The Indian Space Research Organisation(ISRO) successfully completed the maiden static test fire of its ‘HS200’ rocket booster at 7:20am on Friday at Satish Dhawan Space Centre in Sriharikota. This booster is a modified, human-rated version of the existing “S200” booster that is used on the Indian space agency’s heaviest rocket, the GSLV Mk3. Friday’s test is in line with the human-rating process, where the agency modifies the GSLV Mk3 rocket and its components for carrying astronauts. Simply put, the GSLV Mk3 rocket is a cargo hauler, meant to take satellites to space. It is now being modified and tested to be safe and suitable for carrying humans to space as part of India’s Gaganyaan Human Spaceflight Programme.
WION spoke to Dr. S. Unnikrishnan Nair, Director, Vikram Sarabhai Space Centre (VSSC) to understand the significance of the test. VSSC is the lead centre of the Indian Space Research Organisation (ISRO) and pioneers in rocket research and launch vehicle projects for ISRO.
According to Dr. Nair, their teams had been working on making changes to the S200 rocket booster since 2019 and had improvised on small components such as ignitors, digital control electronics, and even went on to develop ISRO’s largest electro-mechanical actuators. In this case, the electro-mechanical actuator will be used to steer the S200 booster’s thrust and eventually the rocket’s travel by adjusting the nozzle’s direction. Friday’s ground test involved the static firing of one solid booster for a duration of 135 seconds.

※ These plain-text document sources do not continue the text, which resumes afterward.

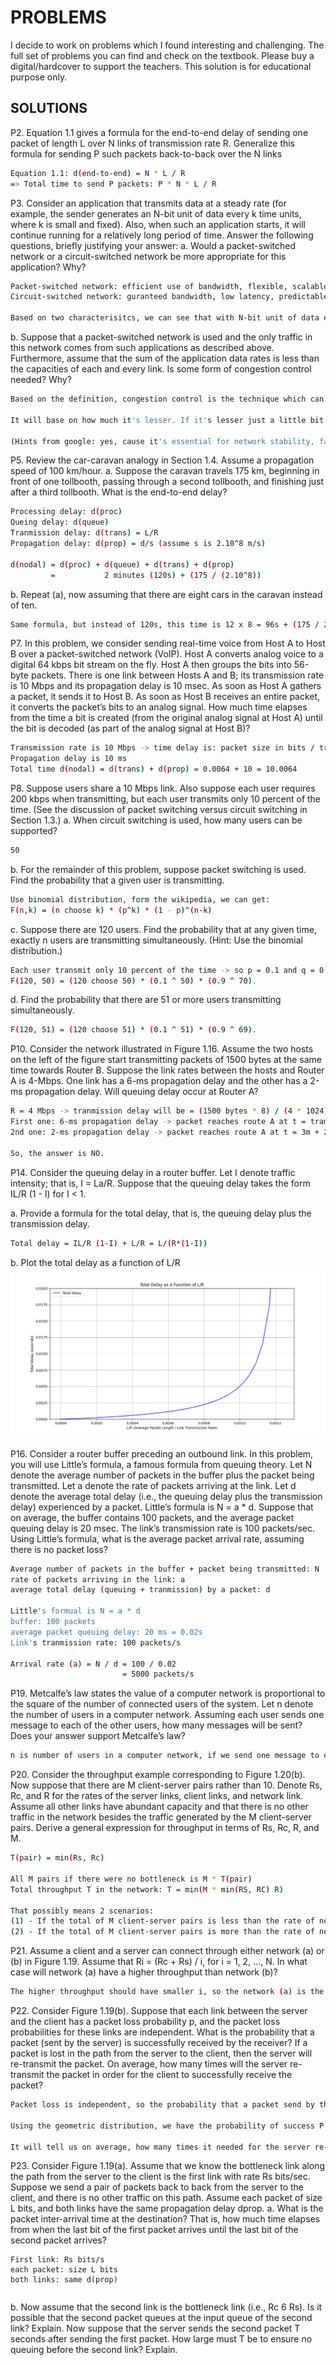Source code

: # PROBLEMS
I decide to work on problems which I found interesting and challenging. The full set of problems you can find and check on the textbook. Please buy a digital/hardcover to support the teachers. This solution is for educational purpose only.

## SOLUTIONS 
P2. Equation 1.1 gives a formula for the end-to-end delay of sending one packet
of length L over N links of transmission rate R. Generalize this formula for
sending P such packets back-to-back over the N links
```sh
Equation 1.1: d(end-to-end) = N * L / R
=> Total time to send P packets: P * N * L / R 
```

P3. Consider an application that transmits data at a steady rate (for example, the sender generates an N-bit unit of data every k time units, where k is small and fixed). Also, when such an application starts, it will continue running for a relatively long period of time. Answer the following questions, briefly justifying your answer:
a. Would a packet-switched network or a circuit-switched network be more appropriate for this application? Why?
```sh
Packet-switched network: efficient use of bandwidth, flexible, scalable, lower cost 
Circuit-switched network: guranteed bandwidth, low latency, predictable performance, suitable for real-time communication

Based on two characterisitcs, we can see that with N-bit unit of data every k time units, packet-switchied network would be more suitable. 
```

b. Suppose that a packet-switched network is used and the only traffic in this network comes from such applications as described above. Furthermore, assume that the sum of the application data rates is less than the capacities of each and every link. Is some form of congestion control needed? Why?
```sh
Based on the definition, congestion control is the technique which can prevent the congestion. Congestion can cause a network response time slows down, and the delay increases, leading to retranmissions and worsening the situation. 

It will base on how much it's lesser. If it's lesser just a little bit (or equal just like we see the animation in the course), we still need some forms of congestion control. 

(Hints from google: yes, cause it's essential for network stability, fairness, and predictable performance). 
```

P5. Review the car-caravan analogy in Section 1.4. Assume a propagation speed of 100 km/hour.
a. Suppose the caravan travels 175 km, beginning in front of one tollbooth, passing through a second tollbooth, and finishing just after a third tollbooth. What is the end-to-end delay?
```sh
Processing delay: d(proc)
Queing delay: d(queue)
Tranmission delay: d(trans) = L/R
Propagation delay: d(prop) = d/s (assume s is 2.10^8 m/s)

d(nodal) = d(proc) + d(queue) + d(trans) + d(prop)
         =           2 minutes (120s) + (175 / (2.10^8))
```
b. Repeat (a), now assuming that there are eight cars in the caravan instead of ten.
```sh
Same formula, but instead of 120s, this time is 12 x 8 = 96s + (175 / 2.10^8)
```

P7. In this problem, we consider sending real-time voice from Host A to Host B over a packet-switched network (VoIP). Host A converts analog voice to a digital 64 kbps bit stream on the fly. Host A then groups the bits into 56-byte packets. There is one link between Hosts A and B; its transmission rate is 10 Mbps and its propagation delay is 10 msec. As soon as Host A gathers a packet, it sends it to Host B. As soon as Host B receives an entire packet, it converts the packet’s bits to an analog signal. How much time elapses from the time a bit is created (from the original analog signal at Host A) until the bit is decoded (as part of the analog signal at Host B)?
```sh
Transmission rate is 10 Mbps -> time delay is: packet size in bits / tranmission rate = 64 * 10 ^ 3 / 10 * 10^6 = 0.0064 ms
Propagation delay is 10 ms
Total time d(nodal) = d(trans) + d(prop) = 0.0064 + 10 = 10.0064
```

P8. Suppose users share a 10 Mbps link. Also suppose each user requires 200 kbps when transmitting, but each user transmits only 10 percent of the time. (See the discussion of packet switching versus circuit switching in Section 1.3.)
a. When circuit switching is used, how many users can be supported?
```sh
50 
```

b. For the remainder of this problem, suppose packet switching is used. Find the probability that a given user is transmitting.
```sh
Use binomial distribution, form the wikipedia, we can get:
F(n,k) = (n choose k) * (p^k) * (1 - p)^(n-k) 
```

c. Suppose there are 120 users. Find the probability that at any given time,
exactly n users are transmitting simultaneously. (Hint: Use the binomial
distribution.)
```sh
Each user transmit only 10 percent of the time -> so p = 0.1 and q = 0.9. 
F(120, 50) = (120 choose 50) * (0.1 ^ 50) * (0.9 ^ 70).
```

d. Find the probability that there are 51 or more users transmitting
simultaneously.
```sh
F(120, 51) = (120 choose 51) * (0.1 ^ 51) * (0.9 ^ 69).
```

P10. Consider the network illustrated in Figure 1.16. Assume the two hosts on the left of the figure start transmitting packets of 1500 bytes at the same time towards Router B. Suppose the link rates between the hosts and Router A is 4-Mbps. One link has a 6-ms propagation delay and the other has a 2-ms propagation delay. Will queuing delay occur at Router A?
```sh
R = 4 Mbps -> tranmission delay will be = (1500 bytes * 8) / (4 * 1024) = 12000 / 4 * 10^6 = 3ms 
First one: 6-ms propagation delay -> packet reaches route A at t = tramission delay + propagation delay = 3ms + 6ms = 9ms 
2nd one: 2-ms propagation delay -> packet reaches route A at t = 3m + 2ms = 5ms 

So, the answer is NO. 
```

P14. Consider the queuing delay in a router buffer. Let I denote traffic intensity; that is, I = La/R. Suppose that the queuing delay takes the form IL/R (1 - I) for I < 1.

a. Provide a formula for the total delay, that is, the queuing delay plus the transmission delay.
```sh
Total delay = IL/R (1-I) + L/R = L/(R*(1-I)) 
```

b. Plot the total delay as a function of L/R
![alt text](Figure_1.png)

P16. Consider a router buffer preceding an outbound link. In this problem, you will use Little’s formula, a famous formula from queuing theory. Let N denote the average number of packets in the buffer plus the packet being transmitted. Let a denote the rate of packets arriving at the link. Let d denote the average total delay (i.e., the queuing delay plus the transmission delay) experienced by a packet. Little’s formula is N = a * d. Suppose that on average, the buffer contains 100 packets, and the average packet queuing delay is 20 msec. The link’s transmission rate is 100 packets/sec. Using Little’s formula, what is the average packet arrival rate, assuming there is no packet loss?
```sh 
Average number of packets in the buffer + packet being transmitted: N
rate of packets arriving in the link: a  
average total delay (queuing + tranmission) by a packet: d 

Little's formual is N = a * d 
buffer: 100 packets 
average packet queuing delay: 20 ms = 0.02s 
Link's tranmission rate: 100 packets/s 

Arrival rate (a) = N / d = 100 / 0.02 
                         = 5000 packets/s 
```

P19. Metcalfe’s law states the value of a computer network is proportional to
the square of the number of connected users of the system. Let n denote the
number of users in a computer network. Assuming each user sends one message to each of the other users, how many messages will be sent? Does your
answer support Metcalfe’s law?
```sh
n is number of users in a computer network, if we send one message to each of them, that would be n * (n-1)  messages. 
```

P20. Consider the throughput example corresponding to Figure 1.20(b). Now suppose that there are M client-server pairs rather than 10. Denote Rs, Rc, and R for the rates of the server links, client links, and network link. Assume all other links have abundant capacity and that there is no other traffic in the network besides the traffic generated by the M client-server pairs. Derive a general expression for throughput in terms of Rs, Rc, R, and M.
```sh
T(pair) = min(Rs, Rc)

All M pairs if there were no bottleneck is M * T(pair)
Total throughput T in the network: T = min(M * min(RS, RC) R)

That possibly means 2 scenarios: 
(1) - If the total of M client-server pairs is less than the rate of network link, the throughput will be limited by the slower of client-server pairs. 
(2) - If the total of M client-server pairs is more than the rate of network link, the throughput will be limited by the network link. 
```

P21. Assume a client and a server can connect through either network (a) or (b) in
Figure 1.19. Assume that Ri = (Rc + Rs) / i, for i = 1, 2, ..., N. In what case
will network (a) have a higher throughput than network (b)?
```sh
The higher throughput should have smaller i, so the network (a) is the answer. 
```

P22. Consider Figure 1.19(b). Suppose that each link between the server and the client has a packet loss probability p, and the packet loss probabilities for these links are independent. What is the probability that a packet (sent by the server) is successfully received by the receiver? If a packet is lost in the path from the server to the client, then the server will re-transmit the packet. On average, how many times will the server re-transmit the packet in order for the client to successfully receive the packet?
```sh
Packet loss is independent, so the probability that a packet send by the server is successfully receved by the receiver is: P(success) = (1-p) ^ (number of packets). 

Using the geometric distribution, we have the probability of success P = (1- p)^n, then the expected number of tranmissions needed to successfully send a packet is 1 / (1- p)^n 

It will tell us on average, how many times it needed for the server re-transmist the packet in order for the client to successfully receive the packet. 
```

P23. Consider Figure 1.19(a). Assume that we know the bottleneck link along the path from the server to the client is the first link with rate Rs bits/sec. Suppose we send a pair of packets back to back from the server to the client, and there is no other traffic on this path. Assume each packet of size L bits, and both links have the same propagation delay dprop.
a. What is the packet inter-arrival time at the destination? That is, how much
time elapses from when the last bit of the first packet arrives until the last
bit of the second packet arrives?
```
First link: Rs bits/s
each packet: size L bits 
both links: same d(prop)
```
```sh

```

b. Now assume that the second link is the bottleneck link (i.e., Rc 6 Rs). Is
it possible that the second packet queues at the input queue of the second
link? Explain. Now suppose that the server sends the second packet T
seconds after sending the first packet. How large must T be to ensure no
queuing before the second link? Explain.
```sh

```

“Reducing chamber pressure, ensuring leak-proofness, robustness, higher margins, etc. are some of the changes we made to the S200 to increase its reliability as part of the human-rating process,” Dr. Nair said, when queried about the difference between the existing S200 and the human-rated version. He also added that nearly 700 parameters (such as chamber pressure, thrust, shock, vibration, etc.) were monitored during the test and that everything turned out perfect. However, he said that the entire set of data would have to be closely examined to determine if another test of the same booster would be required.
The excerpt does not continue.